This is essentially my elevator pitch to Joe Manchin and company: passing the FRA would lead to the election of more moderates like them, making bipartisanship (something Manchin and company want more of) much easier to achieve. The STV system would encourage candidates to appeal to each others’ bases to win second and third choice votes, thereby reducing negative partisanship, allow moderate voters to elect their preferred candidate in a multimember district, and let candidates from different wings of the two major parties run in the same election without splitting the vote.

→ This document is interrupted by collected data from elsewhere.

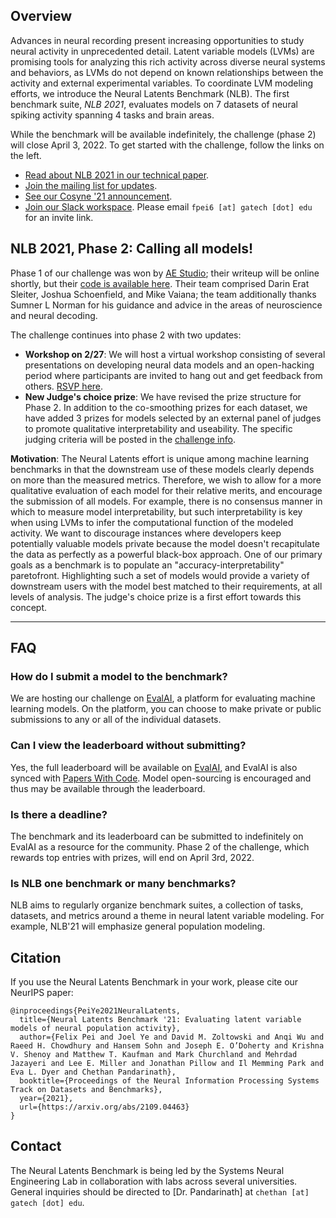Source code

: <!-- <div style="margin-bottom:1em"> -->
<!-- <iframe width="560" height="315" src="https://www.youtube.com/embed/o7dvFLHb5AY" frameborder="0" allow="accelerometer; autoplay; clipboard-write; encrypted-media; gyroscope; picture-in-picture" allowfullscreen></iframe> -->
<!-- </div> -->
## Overview

Advances in neural recording present increasing opportunities to study neural activity in unprecedented detail. Latent variable models (LVMs) are promising tools for analyzing this rich activity across diverse neural systems and behaviors, as LVMs do not depend on known relationships between the activity and external
experimental variables. To coordinate LVM modeling efforts, we introduce the Neural Latents Benchmark (NLB). The first benchmark suite, *NLB 2021*, evaluates models on 7 datasets of neural spiking activity spanning 4 tasks and brain areas.

 <!-- However, progress in latent variable modeling is currently impeded by a lack of standardization, resulting in methods being developed and compared in an ad hoc manner. -->
<!-- Models should take multi-channel spiking activity as input and produce firing rate estimates as output. Rate estimates should then be submitted to the public challenge hosted on [EvalAI](https://eval.ai/).  -->
While the benchmark will be available indefinitely, the challenge (phase 2) will close April 3, 2022. To get started with the challenge, follow the links on the left.

- [Read about NLB 2021 in our technical paper](http://arxiv.org/abs/2109.04463).
- [Join the mailing list for updates](https://forms.gle/o7BejfJ2S9hqJpM28).
- [See our Cosyne '21 announcement](https://www.youtube.com/watch?v=o7dvFLHb5AY).
- [Join our Slack workspace](https://neurallatents.slack.com). Please email `fpei6 [at] gatech [dot] edu` for an invite link.

## NLB 2021, Phase 2: Calling all models!
Phase 1 of our challenge was won by [AE Studio](https://ae.studio/); their writeup will be online shortly, but their [code is available here](https://github.com/agencyenterprise/ae-nlb-2021). Their team comprised Darin Erat Sleiter, Joshua Schoenfield, and Mike Vaiana; the team additionally thanks Sumner L Norman for his guidance and advice in the areas of neuroscience and neural decoding.

The challenge continues into phase 2 with two updates:
- **Workshop on 2/27**: We will host a virtual workshop consisting of several presentations on developing neural data models and an open-hacking period where participants are invited to hang out and get feedback from others. [RSVP here](https://forms.gle/YqWfqngaTiGuH7AA8).
- **New Judge's choice prize**: We have revised the prize structure for Phase 2. In addition to the co-smoothing prizes for each dataset, we have added 3 prizes for models selected by an external panel of judges to promote qualitative interpretability and useability. The specific judging criteria will be posted in the [challenge info](/challenge).

**Motivation**: The Neural Latents effort is unique among machine learning benchmarks in that the downstream use of these models clearly depends on more than the measured metrics. Therefore, we wish to allow for a more qualitative evaluation of each model for their relative merits, and encourage the submission of all models. For example, there is no consensus manner in which to measure model interpretability, but such interpretability is key when using LVMs to infer the computational function of the modeled activity. We want to discourage instances where developers keep potentially valuable models private because the model doesn't recapitulate the data as perfectly as a powerful black-box approach. One of our primary goals as a benchmark is to populate an "accuracy-interpretability" paretofront. Highlighting such a set of models would provide a variety of downstream users with the model best matched to their requirements, at all levels of analysis. The judge's choice prize is a first effort towards this concept.

---

## FAQ
### How do I submit a model to the benchmark?
We are hosting our challenge on [EvalAI](https://eval.ai/web/challenges/challenge-page/1256/overview), a platform for evaluating machine learning models. On the platform, you can choose to make private or public submissions to any or all of the individual datasets.

### Can I view the leaderboard without submitting?
Yes, the full leaderboard will be available on [EvalAI](https://eval.ai/web/challenges/challenge-page/1256/leaderboard), and EvalAI is also synced with [Papers With Code](https://paperswithcode.com/). Model open-sourcing is encouraged and thus may be available through the leaderboard.

### Is there a deadline?
The benchmark and its leaderboard can be submitted to indefinitely on EvalAI as a resource for the community. Phase 2 of the challenge, which rewards top entries with prizes, will end on April 3rd, 2022.

### Is NLB one benchmark or many benchmarks?
NLB aims to regularly organize benchmark suites, a collection of tasks, datasets, and metrics around a theme in neural latent variable modeling. For example, NLB'21 will emphasize general population modeling.

## Citation
If you use the Neural Latents Benchmark in your work, please cite our NeurIPS paper:
```
@inproceedings{PeiYe2021NeuralLatents,
  title={Neural Latents Benchmark '21: Evaluating latent variable models of neural population activity},
  author={Felix Pei and Joel Ye and David M. Zoltowski and Anqi Wu and Raeed H. Chowdhury and Hansem Sohn and Joseph E. O’Doherty and Krishna V. Shenoy and Matthew T. Kaufman and Mark Churchland and Mehrdad Jazayeri and Lee E. Miller and Jonathan Pillow and Il Memming Park and Eva L. Dyer and Chethan Pandarinath},
  booktitle={Proceedings of the Neural Information Processing Systems Track on Datasets and Benchmarks},
  year={2021},
  url={https://arxiv.org/abs/2109.04463}
}
```

## Contact
The Neural Latents Benchmark is being led by the Systems Neural Engineering Lab in collaboration with labs across several universities. General inquiries should be directed to [Dr. Pandarinath] at `chethan [at] gatech [dot] edu`.
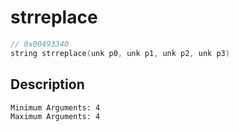 # strreplace
```c
// 0x00493340
string strreplace(unk p0, unk p1, unk p2, unk p3)
```
## Description
```
Minimum Arguments: 4
Maximum Arguments: 4
```
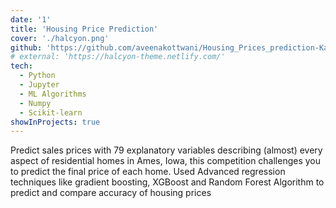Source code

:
 ```yaml
---
date: '1'
title: 'Housing Price Prediction'
cover: './halcyon.png'
github: 'https://github.com/aveenakottwani/Housing_Prices_prediction-Kaggle-Competition'
# external: 'https://halcyon-theme.netlify.com/'
tech:
  - Python
  - Jupyter
  - ML Algorithms
  - Numpy
  - Scikit-learn
showInProjects: true
---
```


Predict sales prices with 79 explanatory variables describing (almost) every aspect of residential homes in Ames, Iowa, this competition challenges you to predict the final price of each home. Used Advanced regression techniques like gradient boosting, XGBoost and Random Forest Algorithm to predict and compare accuracy of housing prices
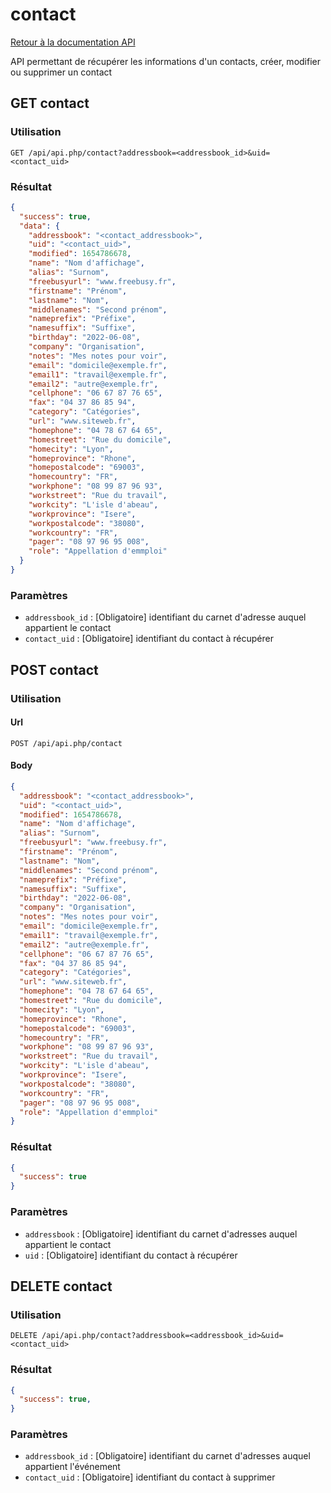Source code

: # contact

[Retour à la documentation API](../README.md#utilisation-de-lapi)

API permettant de récupérer les informations d'un contacts, créer, modifier ou supprimer un contact

## GET contact

### Utilisation

```url
GET /api/api.php/contact?addressbook=<addressbook_id>&uid=<contact_uid>
```

### Résultat

```json
{
  "success": true,
  "data": {
    "addressbook": "<contact_addressbook>",
    "uid": "<contact_uid>",
    "modified": 1654786678,
    "name": "Nom d'affichage",
    "alias": "Surnom",
    "freebusyurl": "www.freebusy.fr",
    "firstname": "Prénom",
    "lastname": "Nom",
    "middlenames": "Second prénom",
    "nameprefix": "Préfixe",
    "namesuffix": "Suffixe",
    "birthday": "2022-06-08",
    "company": "Organisation",
    "notes": "Mes notes pour voir",
    "email": "domicile@exemple.fr",
    "email1": "travail@exemple.fr",
    "email2": "autre@exemple.fr",
    "cellphone": "06 67 87 76 65",
    "fax": "04 37 86 85 94",
    "category": "Catégories",
    "url": "www.siteweb.fr",
    "homephone": "04 78 67 64 65",
    "homestreet": "Rue du domicile",
    "homecity": "Lyon",
    "homeprovince": "Rhone",
    "homepostalcode": "69003",
    "homecountry": "FR",
    "workphone": "08 99 87 96 93",
    "workstreet": "Rue du travail",
    "workcity": "L'isle d'abeau",
    "workprovince": "Isere",
    "workpostalcode": "38080",
    "workcountry": "FR",
    "pager": "08 97 96 95 008",
    "role": "Appellation d'emmploi"
  }
}
```

### Paramètres

 - `addressbook_id` : [Obligatoire] identifiant du carnet d'adresse auquel appartient le contact
 - `contact_uid` : [Obligatoire] identifiant du contact à récupérer

## POST contact

### Utilisation

#### Url
```url
POST /api/api.php/contact
```

#### Body
```json
{
  "addressbook": "<contact_addressbook>",
  "uid": "<contact_uid>",
  "modified": 1654786678,
  "name": "Nom d'affichage",
  "alias": "Surnom",
  "freebusyurl": "www.freebusy.fr",
  "firstname": "Prénom",
  "lastname": "Nom",
  "middlenames": "Second prénom",
  "nameprefix": "Préfixe",
  "namesuffix": "Suffixe",
  "birthday": "2022-06-08",
  "company": "Organisation",
  "notes": "Mes notes pour voir",
  "email": "domicile@exemple.fr",
  "email1": "travail@exemple.fr",
  "email2": "autre@exemple.fr",
  "cellphone": "06 67 87 76 65",
  "fax": "04 37 86 85 94",
  "category": "Catégories",
  "url": "www.siteweb.fr",
  "homephone": "04 78 67 64 65",
  "homestreet": "Rue du domicile",
  "homecity": "Lyon",
  "homeprovince": "Rhone",
  "homepostalcode": "69003",
  "homecountry": "FR",
  "workphone": "08 99 87 96 93",
  "workstreet": "Rue du travail",
  "workcity": "L'isle d'abeau",
  "workprovince": "Isere",
  "workpostalcode": "38080",
  "workcountry": "FR",
  "pager": "08 97 96 95 008",
  "role": "Appellation d'emmploi"
}
```

### Résultat

```json
{
  "success": true
}
```

### Paramètres

 - `addressbook` : [Obligatoire] identifiant du carnet d'adresses auquel appartient le contact
 - `uid` : [Obligatoire] identifiant du contact à récupérer

## DELETE contact

### Utilisation

```url
DELETE /api/api.php/contact?addressbook=<addressbook_id>&uid=<contact_uid>
```

### Résultat

```json
{
  "success": true,
}
```

### Paramètres

 - `addressbook_id` : [Obligatoire] identifiant du carnet d'adresses auquel appartient l'événement
 - `contact_uid` : [Obligatoire] identifiant du contact à supprimer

A reduction in political extremism would also decrease the number of representatives willing to do something like, hypothetically, vote to overturn the results of the presidential election hours after rioters had invaded the Capitol.
Meanwhile in the Senate
A quick update on the progress of voting rights in Congress:
Yesterday, former President Barack Obama came out in favor of the Manchin compromise — the Democratic Party is quickly uniting around the new proposal.
Also yesterday, Senate Republicans blocked a procedural vote on H.R.1 that fell along party lines — the GOP seems united against either bill.
The unanimous GOP opposition indicates that Joe Manchin is very unlikely to find 10 (or any) votes from across the aisle for his voting bill (as do the dynamics of issue salience and “Secret Congress”). But the procedural vote earned the support of all 50 Senate Democrats, so Manchin may be able to bring the few holdouts against H.R.1 onboard for his bill. It now comes down to whether Manchin and other moderate Democratic senators will sign off on filibuster reform.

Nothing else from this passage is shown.